» **What needs to be done**:
The exact lines of the listing, from its first through the line that contains "this example app", are to make up the answer, and pictures are to be left out.

» **Data supplied**:
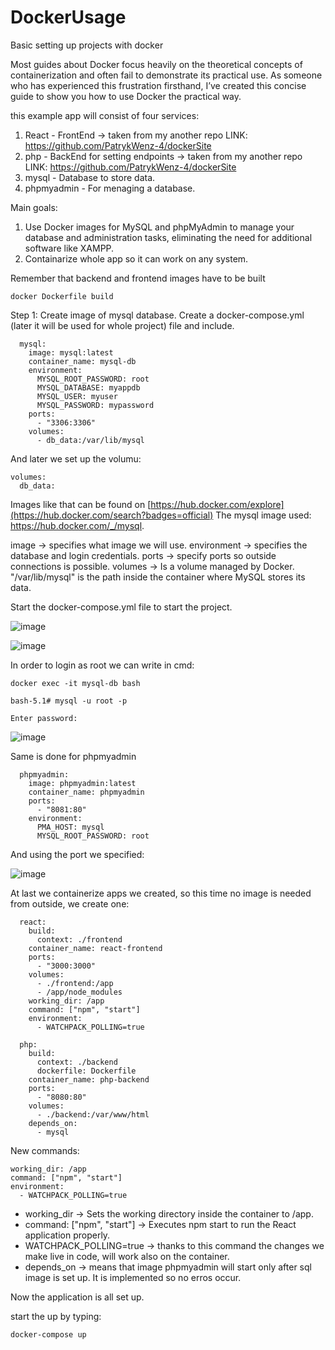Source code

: # DockerUsage
Basic setting up projects with docker

Most guides about Docker focus heavily on the theoretical concepts of containerization and often fail to demonstrate its practical use. As someone who has experienced this frustration firsthand, I’ve created this concise guide to show you how to use Docker the practical way.

this example app will consist of four services:
  1. React - FrontEnd -> taken from my another repo LINK: https://github.com/PatrykWenz-4/dockerSite
  2. php - BackEnd for setting endpoints -> taken from my another repo LINK: https://github.com/PatrykWenz-4/dockerSite
  3. mysql - Database to store data.
  4. phpmyadmin - For menaging a database.

Main goals:
  1. Use Docker images for MySQL and phpMyAdmin to manage your database and administration tasks, eliminating the need for additional software like XAMPP.
  2. Containarize whole app so it can work on any system.

Remember that backend and frontend images have to be built
```
docker Dockerfile build
```

Step 1:
Create image of mysql database.
Create a docker-compose.yml (later it will be used for whole project) file and include.

```
  mysql:
    image: mysql:latest
    container_name: mysql-db
    environment:
      MYSQL_ROOT_PASSWORD: root
      MYSQL_DATABASE: myappdb
      MYSQL_USER: myuser
      MYSQL_PASSWORD: mypassword
    ports:
      - "3306:3306"
    volumes:
      - db_data:/var/lib/mysql
```
And later we set up the volumu:
```
volumes:
  db_data:
```

Images like that can be found on [https://hub.docker.com/explore](https://hub.docker.com/search?badges=official)
The mysql image used: https://hub.docker.com/_/mysql.

image -> specifies what image we will use.
environment -> specifies the database and login credentials.
ports -> specify ports so outside connections is possible.
volumes -> Is a volume managed by Docker. "/var/lib/mysql" is the path inside the container where MySQL stores its data.


Start the docker-compose.yml file to start the project.

![image](https://github.com/user-attachments/assets/55f8028a-5deb-472b-b6c0-85789c985a4a)


![image](https://github.com/user-attachments/assets/6d550d39-2db0-4c3e-9e09-577e56291870)

In order to login as root we can write in cmd:
```
docker exec -it mysql-db bash

bash-5.1# mysql -u root -p

Enter password:
```
![image](https://github.com/user-attachments/assets/4edfed5f-df1e-4781-b107-94f800c00851)


Same is done for phpmyadmin

```
  phpmyadmin:
    image: phpmyadmin:latest
    container_name: phpmyadmin
    ports:
      - "8081:80"
    environment:
      PMA_HOST: mysql
      MYSQL_ROOT_PASSWORD: root
```

And using the port we specified:

![image](https://github.com/user-attachments/assets/8c5a3fce-6b82-4248-b747-6ec35c8b2c95)

At last we containerize apps we created, so this time no image is needed from outside, we create one:
```
  react:
    build:
      context: ./frontend 
    container_name: react-frontend
    ports:
      - "3000:3000"
    volumes:
      - ./frontend:/app  
      - /app/node_modules 
    working_dir: /app 
    command: ["npm", "start"] 
    environment:
      - WATCHPACK_POLLING=true

  php:
    build:
      context: ./backend
      dockerfile: Dockerfile
    container_name: php-backend
    ports:
      - "8080:80"
    volumes:
      - ./backend:/var/www/html
    depends_on:
      - mysql

```

New commands:

    working_dir: /app 
    command: ["npm", "start"] 
    environment:
      - WATCHPACK_POLLING=true
      
- working_dir -> Sets the working directory inside the container to /app.
- command: ["npm", "start"]  -> Executes npm start to run the React application properly.
- WATCHPACK_POLLING=true -> thanks to this command the changes we make live in code, will work also on the container.
- depends_on -> means that image phpmyadmin will start only after sql image is set up. It is implemented so no erros occur.

Now the application is all set up.

start the up by typing:

```
docker-compose up
```
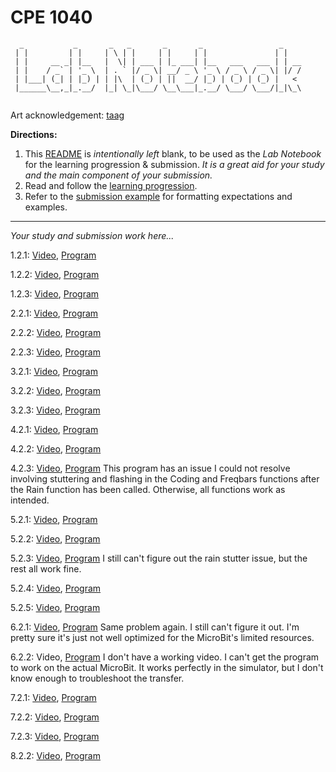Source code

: # CPE 1040
```
  _           _       _   _       _       _                 _    
 | |         | |     | \ | |     | |     | |               | |   
 | |     __ _| |__   |  \| | ___ | |_ ___| |__   ___   ___ | | __
 | |    / _` | '_ \  | . ` |/ _ \| __/ _ \ '_ \ / _ \ / _ \| |/ /
 | |___| (_| | |_) | | |\  | (_) | ||  __/ |_) | (_) | (_) |   < 
 |______\__,_|_.__/  |_| \_|\___/ \__\___|_.__/ \___/ \___/|_|\_\
                                                                                                                      
```
Art acknowledgement: [taag](http://patorjk.com/software/taag/)

**Directions:** 
1. This [README](README.md) is _intentionally left_ blank, to be used as the _Lab Notebook_ for the learning progression & submission. _It is a great aid for your study and the main component of your submission._
2. Read and follow the [learning progression](learning-progression.md).
3. Refer to the [submission example](submission-example.md) for formatting expectations and examples. 
---

_Your study and submission work here..._

1.2.1: [Video](https://msudenver.yuja.com/Dashboard/Permalink?authCode=1798831905&b=3583761&linkType=video), [Program](programs/microbit-program-1-2-1.js)

1.2.2: [Video](https://msudenver.yuja.com/Dashboard/Permalink?authCode=2123561003&b=3583772&linkType=video), [Program](programs/microbit-program-1-2-2.js)

1.2.3: [Video](https://msudenver.yuja.com/Dashboard/Permalink?authCode=1060898398&b=3583785&linkType=video), [Program](programs/microbit-program-1-2-3.js)

2.2.1: [Video](https://msudenver.yuja.com/Dashboard/Permalink?authCode=457772674&b=3583795&linkType=video), [Program](programs/microbit-program-2-2-1.js)

2.2.2: [Video](https://msudenver.yuja.com/Dashboard/Permalink?authCode=393643683&b=3583800&linkType=video), [Program](programs/microbit-program-2-2-2.js)

2.2.3: [Video](https://msudenver.yuja.com/Dashboard/Permalink?authCode=1673388573&b=3583811&linkType=video), [Program](programs/microbit-program-2-2-3.js)

3.2.1: [Video](https://msudenver.yuja.com/Dashboard/Permalink?authCode=457772674&b=3583795&linkType=video), [Program](programs/microbit-program-3-2-1.js)

3.2.2: [Video](https://msudenver.yuja.com/Dashboard/Permalink?authCode=1147719203&b=3583821&linkType=video), [Program](programs/microbit-program-3-2-2.js)

3.2.3: [Video](https://msudenver.yuja.com/Dashboard/Permalink?authCode=1673388573&b=3583811&linkType=video), [Program](programs/microbit-program-3-2-3.js)

4.2.1: [Video](https://msudenver.yuja.com/Dashboard/Permalink?authCode=1087722527&b=3583829&linkType=video), [Program](programs/microbit-program-4-2-1.js)

4.2.2: [Video](https://msudenver.yuja.com/Dashboard/Permalink?authCode=1559482930&b=3583845&linkType=video), [Program](programs/microbit-program-4-2-2.js)

4.2.3: [Video](https://msudenver.yuja.com/Dashboard/Permalink?authCode=1814083210&b=3593954&linkType=video), [Program](programs/microbit-program-4-2-3.js)
This program has an issue I could not resolve involving stuttering and flashing in the Coding and Freqbars functions after the Rain function has been called. Otherwise, all
functions work as intended.

5.2.1: [Video](https://msudenver.yuja.com/Dashboard/Permalink?authCode=1963967120&b=3594135&linkType=video), [Program](programs/microbit-program-5-2-1.js)

5.2.2: [Video](https://msudenver.yuja.com/Dashboard/Permalink?authCode=1147719203&b=3583821&linkType=video), [Program](programs/microbit-program-5-2-2.js)

5.2.3: [Video](https://msudenver.yuja.com/Dashboard/Permalink?authCode=624425160&b=3594476&linkType=video), [Program](programs/microbit-program-5-2-3.js)
I still can't figure out the rain stutter issue, but the rest all work fine.

5.2.4: [Video](https://msudenver.yuja.com/Dashboard/Permalink?authCode=1307655611&b=3594502&linkType=video), [Program](programs/microbit-program-5-2-4.js)

5.2.5: [Video](https://msudenver.yuja.com/Dashboard/Permalink?authCode=1726055852&b=3594453&linkType=video), [Program](programs/microbit-program-5-2-5.js)

6.2.1: [Video](https://msudenver.yuja.com/Dashboard/Permalink?authCode=624425160&b=3594476&linkType=video), [Program](programs/microbit-program-6-2-1.js) Same problem again. I still can't figure it out. I'm pretty sure it's just not well optimized for the MicroBit's limited resources.

6.2.2: Video, [Program](programs/microbit-program-6-2-2.js) I don't have a working video. I can't get the program to work on the actual MicroBit. It works perfectly in the simulator, but I don't know enough to troubleshoot the transfer.

7.2.1: [Video](https://msudenver.yuja.com/Dashboard/Permalink?authCode=1187794795&b=3621724&linkType=video), [Program](programs/microbit-program-7-2-1.js)

7.2.2: [Video](https://msudenver.yuja.com/Dashboard/Permalink?authCode=1187794795&b=3621724&linkType=video), [Program](programs/microbit-program-7-2-2.js)

7.2.3: [Video](https://msudenver.yuja.com/Dashboard/Permalink?authCode=1899483582&b=3652159&linkType=video), [Program](programs/microbit-program-7-2-3.js)

8.2.2: [Video](https://msudenver.yuja.com/Dashboard/Permalink?authCode=1945499911&b=3652140&linkType=video), [Program](programs/microbit-program-8-2-2.js)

» **Exercise output**:
Source code

: # DockerUsage
Basic setting up projects with docker

Most guides about Docker focus heavily on the theoretical concepts of containerization and often fail to demonstrate its practical use. As someone who has experienced this frustration firsthand, I’ve created this concise guide to show you how to use Docker the practical way.

this example app will consist of four services:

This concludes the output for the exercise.